Не от мира сего - страница 30

стр.

Видя любовь Евгения к Православию, Алисон укоряла его за нерешительность, за то, что не торопиться приобщиться к Церкви. «Он всегда трудно приходил к решению», — вспоминает она. Он сознавал, что вхождение в Церковь может — или должно — изменить всё в его жизни, и легкомыслие только повредит. Кроме того, он всё еще был чужаком в Церкви среди эмигрантов, многие из которых почти не говорили по–английски. Но Алисон настаивала: нельзя ходить в храм «просто так». «Тебе нужно креститься, нужно причаститься Святых Тайн.»

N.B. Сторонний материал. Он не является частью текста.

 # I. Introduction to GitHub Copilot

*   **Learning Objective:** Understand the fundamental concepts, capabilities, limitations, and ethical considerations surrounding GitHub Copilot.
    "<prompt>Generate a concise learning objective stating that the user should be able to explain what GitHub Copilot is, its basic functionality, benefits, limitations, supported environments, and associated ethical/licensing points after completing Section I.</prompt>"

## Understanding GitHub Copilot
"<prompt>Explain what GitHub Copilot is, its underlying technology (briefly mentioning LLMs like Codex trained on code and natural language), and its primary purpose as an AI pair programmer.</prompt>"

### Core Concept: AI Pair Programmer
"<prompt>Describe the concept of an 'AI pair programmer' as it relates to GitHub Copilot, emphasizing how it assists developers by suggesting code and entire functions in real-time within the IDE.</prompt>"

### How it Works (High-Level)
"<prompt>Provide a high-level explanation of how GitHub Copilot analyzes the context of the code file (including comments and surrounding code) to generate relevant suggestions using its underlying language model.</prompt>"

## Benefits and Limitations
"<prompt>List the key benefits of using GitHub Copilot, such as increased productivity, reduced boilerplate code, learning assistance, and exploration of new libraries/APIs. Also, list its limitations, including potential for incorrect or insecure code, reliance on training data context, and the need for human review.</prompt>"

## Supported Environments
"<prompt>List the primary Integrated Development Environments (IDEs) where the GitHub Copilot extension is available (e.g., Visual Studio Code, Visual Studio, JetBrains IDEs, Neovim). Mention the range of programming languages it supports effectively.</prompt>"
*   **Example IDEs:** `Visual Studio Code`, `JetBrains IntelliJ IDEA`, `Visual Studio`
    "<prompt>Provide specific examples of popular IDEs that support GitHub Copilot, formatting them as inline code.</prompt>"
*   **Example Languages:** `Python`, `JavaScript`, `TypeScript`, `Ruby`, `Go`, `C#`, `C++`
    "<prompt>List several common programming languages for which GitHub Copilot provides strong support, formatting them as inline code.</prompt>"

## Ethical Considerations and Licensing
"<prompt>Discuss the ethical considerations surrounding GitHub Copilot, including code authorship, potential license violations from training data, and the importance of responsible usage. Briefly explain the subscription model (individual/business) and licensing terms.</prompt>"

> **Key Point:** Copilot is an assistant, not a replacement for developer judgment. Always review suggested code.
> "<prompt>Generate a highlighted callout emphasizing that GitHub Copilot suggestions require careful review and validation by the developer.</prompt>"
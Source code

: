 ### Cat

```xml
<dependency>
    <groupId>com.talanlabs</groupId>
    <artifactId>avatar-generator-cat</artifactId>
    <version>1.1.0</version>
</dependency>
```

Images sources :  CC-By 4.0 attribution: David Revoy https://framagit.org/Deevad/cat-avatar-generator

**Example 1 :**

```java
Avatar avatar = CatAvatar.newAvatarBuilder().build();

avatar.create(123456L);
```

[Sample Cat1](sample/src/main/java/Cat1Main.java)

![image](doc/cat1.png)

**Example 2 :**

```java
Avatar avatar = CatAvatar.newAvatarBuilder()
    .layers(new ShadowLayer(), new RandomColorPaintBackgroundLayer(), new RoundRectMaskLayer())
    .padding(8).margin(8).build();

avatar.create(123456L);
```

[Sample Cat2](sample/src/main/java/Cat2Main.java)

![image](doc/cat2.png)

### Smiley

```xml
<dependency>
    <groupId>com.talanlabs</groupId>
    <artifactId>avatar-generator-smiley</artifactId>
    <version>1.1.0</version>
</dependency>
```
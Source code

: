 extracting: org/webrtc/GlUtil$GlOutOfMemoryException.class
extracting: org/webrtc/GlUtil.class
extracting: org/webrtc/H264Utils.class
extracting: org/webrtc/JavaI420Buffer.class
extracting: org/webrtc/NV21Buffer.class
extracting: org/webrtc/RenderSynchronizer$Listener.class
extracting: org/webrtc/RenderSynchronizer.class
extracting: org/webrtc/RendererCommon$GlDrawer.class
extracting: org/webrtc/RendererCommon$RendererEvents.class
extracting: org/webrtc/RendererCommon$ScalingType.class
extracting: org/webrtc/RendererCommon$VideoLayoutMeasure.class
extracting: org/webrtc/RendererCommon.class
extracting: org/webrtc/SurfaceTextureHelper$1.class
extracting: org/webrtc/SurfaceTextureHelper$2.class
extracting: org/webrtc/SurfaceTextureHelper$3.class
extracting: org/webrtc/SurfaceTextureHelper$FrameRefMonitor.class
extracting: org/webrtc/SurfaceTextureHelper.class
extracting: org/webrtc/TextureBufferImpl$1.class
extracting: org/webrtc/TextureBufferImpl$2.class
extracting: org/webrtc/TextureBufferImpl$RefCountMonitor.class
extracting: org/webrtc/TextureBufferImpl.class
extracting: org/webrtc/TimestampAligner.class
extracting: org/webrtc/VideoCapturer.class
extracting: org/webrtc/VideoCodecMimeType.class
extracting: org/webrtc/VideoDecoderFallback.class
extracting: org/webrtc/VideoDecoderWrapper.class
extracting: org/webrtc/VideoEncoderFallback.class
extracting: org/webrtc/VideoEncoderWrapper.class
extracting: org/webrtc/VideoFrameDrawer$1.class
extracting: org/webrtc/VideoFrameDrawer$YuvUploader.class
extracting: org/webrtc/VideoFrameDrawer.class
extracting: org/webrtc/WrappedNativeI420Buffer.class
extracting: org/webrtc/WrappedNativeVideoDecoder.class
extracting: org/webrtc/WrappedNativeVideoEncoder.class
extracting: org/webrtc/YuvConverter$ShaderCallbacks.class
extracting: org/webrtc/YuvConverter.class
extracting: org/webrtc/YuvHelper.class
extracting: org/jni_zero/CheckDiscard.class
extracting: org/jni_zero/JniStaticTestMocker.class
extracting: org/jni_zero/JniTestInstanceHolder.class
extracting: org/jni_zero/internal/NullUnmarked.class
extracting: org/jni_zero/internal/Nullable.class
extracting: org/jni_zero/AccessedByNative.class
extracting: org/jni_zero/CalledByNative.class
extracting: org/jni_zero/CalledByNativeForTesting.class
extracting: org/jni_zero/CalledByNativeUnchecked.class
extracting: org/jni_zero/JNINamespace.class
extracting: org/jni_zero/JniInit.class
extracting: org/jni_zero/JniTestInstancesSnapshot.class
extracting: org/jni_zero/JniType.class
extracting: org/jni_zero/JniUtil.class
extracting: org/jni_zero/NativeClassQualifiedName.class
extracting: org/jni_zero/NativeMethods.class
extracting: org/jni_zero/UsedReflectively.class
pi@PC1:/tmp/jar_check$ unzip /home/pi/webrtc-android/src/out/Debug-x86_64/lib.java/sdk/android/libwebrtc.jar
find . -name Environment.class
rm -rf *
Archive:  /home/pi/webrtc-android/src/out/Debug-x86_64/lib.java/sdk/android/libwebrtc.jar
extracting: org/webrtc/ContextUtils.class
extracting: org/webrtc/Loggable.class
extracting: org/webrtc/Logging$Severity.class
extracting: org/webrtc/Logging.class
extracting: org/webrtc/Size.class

Полгода спустя, летом 1960–го, они снова увиделись с Алисон на Лонг Бич, где она снимала недорогую квартиру у венгерского эмигранта–инвалида, жившего с дочерью. Евгений переменился. Он утвердился в вере, считал себя православным и знал, что полное вхождение в Церковь уже не за горами. Однако он еще не представлял будущего. Алисон рассказывает: «Он говорил, что, быть может, станет когда‑нибудь священником. Говорил, что хочет жениться, завести семью, но обычная мирская жизнь: деньги, работа, машина и тому подобное — ему претит. Находиться на службе с 9–ти до 5–ти для него было невыносимо. Академический мир также отвращал. Он чувствовал, что люди живут там отгородившись от действительности. Он понимал, что ограничен в выборе: мирская жизнь ему противопоказана. Но что же тогда делать? Этого он еще не знал».

Евгений пытался объяснить Алисон, почему он на ней не женится. «Я говорила, что найду работу и буду помогать, — вспоминала она, — но он сказал, что никогда на это не согласится: достоинство не позволит».

Спустя годы, вспоминая тогдашний недельный визит Евгения в Лонг Бич, Алисон пришла к выводу, что он приезжал уже с готовым решением: «Он знал, что не женится, хотя и был привязан ко мне. Итак, он ехал сказать «прощай»». Знал, видимо, что видит Алисон в последний раз. Расставание получилось грустным. Долгие годы они поддерживали переписку, но встретиться в этой жизни им было уже не суждено.

Истина или мода?

В современном научном мире нельзя глубоко и страстно любить что‑либо, ведь любовь — понятие объективное. Принцип науки таков: сперва вы УБИВАЕТЕ предмет исследования, затем расчленяете его. Нужно изъять из него душу, прежде чем «объективно» изучить. Но к жизни‑то потом его уже не вернуть! Итак, цена вашего знания — мертвый и расчлененный объект этого знания.

Евгений Роуз.

СТАВ христианином, Евгений отбросил «переоценку ценностей», предлагаемую «новой культурой», и сделался в высшей степени консервативным. Внешним видом этот изысканный молодой джентльмен слегка походил на обедневшего аристократа. Чаще всего носил велюровый пиджак, на людях появлялся всегда при галстуке. В Сан–Франциско же, где обычно холодно, ветрено и сыро, любил ходить с черным зонтиком.

. Нет оснований полагать, что Евгений усматривал для себя какие‑либо противоречия между всевозрастающей приверженностью русскому Православию и неослабевавшим интересом к китайскому языку, философии, традициям, искусству. Он всегда уважал утонченную китайскую духовность и одно время даже пытался осмыслить, что произошло бы, восприми она, будучи насыщена многими почти что христианскими ценностями, Православие, а не буддизм в первые века нашей эры. Лао Цзы последовал бы за Иисусом Христом, если бы знал Его, ибо увидел бы в Нем Дао, или Путь Неба, — так полагал Евгений. «Если бы я собрался писать докторскую диссертацию, — вспоминал он, — то выбрал бы темой «Сравнение византийского императора с императором китайским». В обоих обществах, в византийском и китайском, назначение монархов одно и то же — хранить правоверие».

В то время как Евгений всё еще учился и преподавал в Беркли, Жи Минь–шень возвратился в Сан–Франциско и прожил там несколько лет, давая частные уроки. Они продолжали общаться, Евгений помогал переводить его работы на английский.

Хотя Жи Минь–шень и оставался, по словам Евгения, «единственным связующим звеном с китайской традицией», в Беркли молодой американец подпал влиянию блестящего знатока китайской филологии, оказавшегося к тому же русским. Это был профессор Петр Алексеевич Будберг.